------ LISTED ENTRIES ------

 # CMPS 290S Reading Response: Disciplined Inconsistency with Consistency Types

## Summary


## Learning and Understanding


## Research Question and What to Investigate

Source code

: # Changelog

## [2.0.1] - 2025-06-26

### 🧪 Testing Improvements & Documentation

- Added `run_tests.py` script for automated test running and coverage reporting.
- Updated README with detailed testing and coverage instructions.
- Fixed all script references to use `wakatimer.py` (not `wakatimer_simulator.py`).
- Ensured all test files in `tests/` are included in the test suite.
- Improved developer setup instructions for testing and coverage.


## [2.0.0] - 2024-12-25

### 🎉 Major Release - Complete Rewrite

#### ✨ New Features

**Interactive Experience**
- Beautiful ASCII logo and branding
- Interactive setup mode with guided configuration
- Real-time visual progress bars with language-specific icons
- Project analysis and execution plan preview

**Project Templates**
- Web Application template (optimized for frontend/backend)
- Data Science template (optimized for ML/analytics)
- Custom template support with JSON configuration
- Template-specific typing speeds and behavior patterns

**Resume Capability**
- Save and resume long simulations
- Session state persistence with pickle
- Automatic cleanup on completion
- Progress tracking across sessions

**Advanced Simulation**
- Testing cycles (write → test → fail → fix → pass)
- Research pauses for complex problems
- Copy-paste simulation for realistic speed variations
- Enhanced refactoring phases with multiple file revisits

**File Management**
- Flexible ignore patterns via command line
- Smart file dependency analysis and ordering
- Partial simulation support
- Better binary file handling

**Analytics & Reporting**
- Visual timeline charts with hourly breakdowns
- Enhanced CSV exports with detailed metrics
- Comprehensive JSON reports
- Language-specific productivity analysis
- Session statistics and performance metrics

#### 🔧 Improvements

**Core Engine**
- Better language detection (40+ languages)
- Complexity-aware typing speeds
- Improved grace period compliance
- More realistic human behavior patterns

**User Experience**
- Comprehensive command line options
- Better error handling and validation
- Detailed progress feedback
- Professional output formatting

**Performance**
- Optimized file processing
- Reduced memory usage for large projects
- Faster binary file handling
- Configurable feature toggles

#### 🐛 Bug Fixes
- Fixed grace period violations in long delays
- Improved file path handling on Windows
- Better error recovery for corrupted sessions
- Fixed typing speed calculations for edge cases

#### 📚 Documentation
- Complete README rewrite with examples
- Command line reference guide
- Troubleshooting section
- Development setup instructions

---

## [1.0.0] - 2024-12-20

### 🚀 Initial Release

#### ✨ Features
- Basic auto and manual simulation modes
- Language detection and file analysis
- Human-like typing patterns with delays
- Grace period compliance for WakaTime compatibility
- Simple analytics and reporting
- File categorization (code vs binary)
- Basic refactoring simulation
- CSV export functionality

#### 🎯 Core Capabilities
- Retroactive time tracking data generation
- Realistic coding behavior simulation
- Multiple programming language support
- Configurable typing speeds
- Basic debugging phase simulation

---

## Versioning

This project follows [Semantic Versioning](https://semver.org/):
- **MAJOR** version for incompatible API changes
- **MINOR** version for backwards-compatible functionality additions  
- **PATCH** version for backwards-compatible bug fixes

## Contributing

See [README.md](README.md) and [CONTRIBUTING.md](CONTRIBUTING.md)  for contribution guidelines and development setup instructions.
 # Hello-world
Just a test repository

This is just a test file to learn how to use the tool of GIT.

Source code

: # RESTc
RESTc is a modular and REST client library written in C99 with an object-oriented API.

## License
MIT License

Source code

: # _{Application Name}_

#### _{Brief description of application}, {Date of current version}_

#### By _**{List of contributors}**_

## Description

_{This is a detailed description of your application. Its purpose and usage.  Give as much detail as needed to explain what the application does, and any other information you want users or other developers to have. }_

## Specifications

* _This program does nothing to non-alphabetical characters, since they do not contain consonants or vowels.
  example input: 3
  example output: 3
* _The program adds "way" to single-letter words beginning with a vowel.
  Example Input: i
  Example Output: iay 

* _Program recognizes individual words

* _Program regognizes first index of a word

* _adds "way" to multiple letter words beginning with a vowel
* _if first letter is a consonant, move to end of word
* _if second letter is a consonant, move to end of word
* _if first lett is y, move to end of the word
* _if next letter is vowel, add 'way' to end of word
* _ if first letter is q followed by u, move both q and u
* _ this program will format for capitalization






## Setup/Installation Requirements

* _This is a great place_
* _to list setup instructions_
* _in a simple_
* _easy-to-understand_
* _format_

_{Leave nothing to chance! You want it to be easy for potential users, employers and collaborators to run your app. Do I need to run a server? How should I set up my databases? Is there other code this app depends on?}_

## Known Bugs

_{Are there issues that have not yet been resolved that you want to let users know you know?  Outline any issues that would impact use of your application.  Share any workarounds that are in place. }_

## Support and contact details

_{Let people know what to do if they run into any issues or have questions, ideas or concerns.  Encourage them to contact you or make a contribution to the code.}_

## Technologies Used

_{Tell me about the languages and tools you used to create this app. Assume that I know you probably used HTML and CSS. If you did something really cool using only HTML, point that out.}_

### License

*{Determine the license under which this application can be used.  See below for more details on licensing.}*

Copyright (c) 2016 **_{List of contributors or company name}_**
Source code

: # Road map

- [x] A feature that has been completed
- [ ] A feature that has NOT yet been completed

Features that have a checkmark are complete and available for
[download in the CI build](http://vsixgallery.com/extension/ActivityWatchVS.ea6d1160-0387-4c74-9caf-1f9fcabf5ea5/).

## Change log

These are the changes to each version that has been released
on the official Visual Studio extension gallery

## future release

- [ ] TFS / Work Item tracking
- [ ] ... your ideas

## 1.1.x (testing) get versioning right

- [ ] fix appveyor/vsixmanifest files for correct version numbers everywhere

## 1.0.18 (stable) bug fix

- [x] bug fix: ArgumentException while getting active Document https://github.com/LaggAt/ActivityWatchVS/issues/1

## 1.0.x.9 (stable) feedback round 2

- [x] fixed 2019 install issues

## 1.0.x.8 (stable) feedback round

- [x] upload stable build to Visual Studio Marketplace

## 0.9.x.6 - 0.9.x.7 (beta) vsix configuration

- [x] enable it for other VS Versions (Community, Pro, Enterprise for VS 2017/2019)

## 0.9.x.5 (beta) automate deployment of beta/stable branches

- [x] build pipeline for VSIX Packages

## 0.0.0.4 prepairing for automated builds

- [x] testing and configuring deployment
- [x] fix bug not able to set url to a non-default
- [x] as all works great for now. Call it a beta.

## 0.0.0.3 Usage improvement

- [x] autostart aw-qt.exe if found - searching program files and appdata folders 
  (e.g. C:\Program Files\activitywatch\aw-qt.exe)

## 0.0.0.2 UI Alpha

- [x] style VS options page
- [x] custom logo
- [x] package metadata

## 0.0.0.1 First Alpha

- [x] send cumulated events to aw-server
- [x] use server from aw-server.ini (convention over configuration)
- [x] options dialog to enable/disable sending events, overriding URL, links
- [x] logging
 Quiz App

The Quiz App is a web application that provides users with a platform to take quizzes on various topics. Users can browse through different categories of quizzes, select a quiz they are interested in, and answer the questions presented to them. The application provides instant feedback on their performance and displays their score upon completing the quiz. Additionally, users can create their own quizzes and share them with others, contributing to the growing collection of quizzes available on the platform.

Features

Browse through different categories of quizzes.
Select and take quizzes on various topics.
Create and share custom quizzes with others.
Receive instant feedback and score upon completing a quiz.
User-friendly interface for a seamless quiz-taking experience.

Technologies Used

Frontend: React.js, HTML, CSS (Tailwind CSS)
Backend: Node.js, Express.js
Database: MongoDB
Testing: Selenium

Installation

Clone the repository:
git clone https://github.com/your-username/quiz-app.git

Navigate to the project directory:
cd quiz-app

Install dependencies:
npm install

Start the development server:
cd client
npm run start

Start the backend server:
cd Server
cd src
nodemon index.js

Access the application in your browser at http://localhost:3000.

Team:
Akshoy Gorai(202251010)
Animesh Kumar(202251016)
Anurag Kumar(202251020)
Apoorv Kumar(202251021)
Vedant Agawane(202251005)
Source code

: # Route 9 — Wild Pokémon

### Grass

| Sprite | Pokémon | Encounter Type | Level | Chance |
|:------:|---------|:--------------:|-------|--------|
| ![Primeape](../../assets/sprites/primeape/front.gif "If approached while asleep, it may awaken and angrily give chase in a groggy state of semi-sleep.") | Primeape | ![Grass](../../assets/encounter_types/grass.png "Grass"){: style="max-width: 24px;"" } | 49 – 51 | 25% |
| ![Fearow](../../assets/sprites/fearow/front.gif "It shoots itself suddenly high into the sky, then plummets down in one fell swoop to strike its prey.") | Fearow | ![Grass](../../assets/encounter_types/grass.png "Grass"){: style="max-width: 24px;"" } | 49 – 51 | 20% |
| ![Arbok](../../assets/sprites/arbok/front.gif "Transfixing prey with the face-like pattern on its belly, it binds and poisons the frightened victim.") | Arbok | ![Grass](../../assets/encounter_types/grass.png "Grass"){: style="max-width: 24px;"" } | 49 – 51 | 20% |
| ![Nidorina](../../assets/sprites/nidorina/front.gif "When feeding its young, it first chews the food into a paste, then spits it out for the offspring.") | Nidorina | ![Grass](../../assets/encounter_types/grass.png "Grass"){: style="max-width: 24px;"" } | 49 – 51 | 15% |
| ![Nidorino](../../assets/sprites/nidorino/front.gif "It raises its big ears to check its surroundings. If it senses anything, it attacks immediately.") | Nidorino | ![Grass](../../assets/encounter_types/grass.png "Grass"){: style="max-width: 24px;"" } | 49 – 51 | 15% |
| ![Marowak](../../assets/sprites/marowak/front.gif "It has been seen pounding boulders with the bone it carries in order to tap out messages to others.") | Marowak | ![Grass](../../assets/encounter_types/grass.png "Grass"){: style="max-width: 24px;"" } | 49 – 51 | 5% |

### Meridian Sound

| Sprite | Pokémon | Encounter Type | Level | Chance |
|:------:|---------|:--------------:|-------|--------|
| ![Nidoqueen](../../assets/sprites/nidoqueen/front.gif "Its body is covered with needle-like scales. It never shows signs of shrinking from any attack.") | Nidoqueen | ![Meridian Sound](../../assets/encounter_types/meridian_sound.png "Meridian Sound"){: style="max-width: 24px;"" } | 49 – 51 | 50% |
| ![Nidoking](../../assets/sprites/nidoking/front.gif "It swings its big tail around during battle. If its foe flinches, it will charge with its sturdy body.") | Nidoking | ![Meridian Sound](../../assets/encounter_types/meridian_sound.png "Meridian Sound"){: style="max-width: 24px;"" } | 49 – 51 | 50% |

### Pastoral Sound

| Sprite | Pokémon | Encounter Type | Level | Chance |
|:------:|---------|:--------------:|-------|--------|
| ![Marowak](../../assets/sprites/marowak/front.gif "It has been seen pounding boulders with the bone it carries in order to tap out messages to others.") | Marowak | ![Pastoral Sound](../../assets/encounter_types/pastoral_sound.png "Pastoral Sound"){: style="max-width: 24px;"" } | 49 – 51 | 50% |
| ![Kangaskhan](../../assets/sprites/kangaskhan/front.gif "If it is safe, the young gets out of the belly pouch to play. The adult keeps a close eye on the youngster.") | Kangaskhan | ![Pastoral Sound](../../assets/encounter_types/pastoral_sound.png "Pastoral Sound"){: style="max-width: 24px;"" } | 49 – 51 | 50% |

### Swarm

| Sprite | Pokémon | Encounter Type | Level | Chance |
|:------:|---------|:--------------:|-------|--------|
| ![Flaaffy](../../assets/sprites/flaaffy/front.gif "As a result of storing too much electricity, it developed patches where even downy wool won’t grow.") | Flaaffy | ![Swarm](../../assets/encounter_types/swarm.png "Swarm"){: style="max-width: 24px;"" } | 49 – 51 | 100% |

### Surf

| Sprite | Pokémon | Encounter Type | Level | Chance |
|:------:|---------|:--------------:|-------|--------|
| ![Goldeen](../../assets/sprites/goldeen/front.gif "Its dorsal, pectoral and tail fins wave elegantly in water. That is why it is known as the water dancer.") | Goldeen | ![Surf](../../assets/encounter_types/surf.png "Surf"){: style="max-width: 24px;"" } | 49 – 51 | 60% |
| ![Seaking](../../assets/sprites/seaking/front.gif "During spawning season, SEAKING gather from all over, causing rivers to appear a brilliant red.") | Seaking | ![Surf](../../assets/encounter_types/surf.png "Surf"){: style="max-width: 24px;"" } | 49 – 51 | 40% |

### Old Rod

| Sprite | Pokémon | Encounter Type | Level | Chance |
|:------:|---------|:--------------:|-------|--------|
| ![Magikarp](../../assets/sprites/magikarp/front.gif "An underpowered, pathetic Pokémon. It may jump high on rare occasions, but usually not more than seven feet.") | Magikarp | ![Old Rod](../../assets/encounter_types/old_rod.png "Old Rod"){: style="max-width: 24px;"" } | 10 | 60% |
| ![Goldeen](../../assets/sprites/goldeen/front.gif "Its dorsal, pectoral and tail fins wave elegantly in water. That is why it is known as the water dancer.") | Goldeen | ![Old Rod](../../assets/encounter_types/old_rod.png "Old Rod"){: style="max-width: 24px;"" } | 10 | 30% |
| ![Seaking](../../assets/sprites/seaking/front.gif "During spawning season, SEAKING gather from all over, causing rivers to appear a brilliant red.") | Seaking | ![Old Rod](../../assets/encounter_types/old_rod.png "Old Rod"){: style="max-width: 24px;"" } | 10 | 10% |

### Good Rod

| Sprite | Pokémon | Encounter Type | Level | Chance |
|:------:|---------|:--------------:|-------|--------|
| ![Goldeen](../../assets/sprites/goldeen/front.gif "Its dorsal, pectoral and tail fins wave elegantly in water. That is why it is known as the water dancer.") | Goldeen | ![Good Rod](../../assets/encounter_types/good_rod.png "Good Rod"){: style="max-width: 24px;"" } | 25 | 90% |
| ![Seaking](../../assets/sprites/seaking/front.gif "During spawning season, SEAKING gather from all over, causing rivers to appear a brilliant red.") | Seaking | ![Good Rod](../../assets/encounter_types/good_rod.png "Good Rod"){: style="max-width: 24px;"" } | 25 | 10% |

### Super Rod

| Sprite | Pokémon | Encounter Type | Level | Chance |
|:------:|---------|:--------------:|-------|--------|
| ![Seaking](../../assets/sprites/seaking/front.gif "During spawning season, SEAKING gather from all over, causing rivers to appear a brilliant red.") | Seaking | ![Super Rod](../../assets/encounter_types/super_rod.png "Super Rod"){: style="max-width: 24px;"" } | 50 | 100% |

------

◆ EXERCISE PROMPT
Among the lines of the listing, count those holding the string "analysis" and reply with the count only.

◆ WRITTEN RESPONSE
4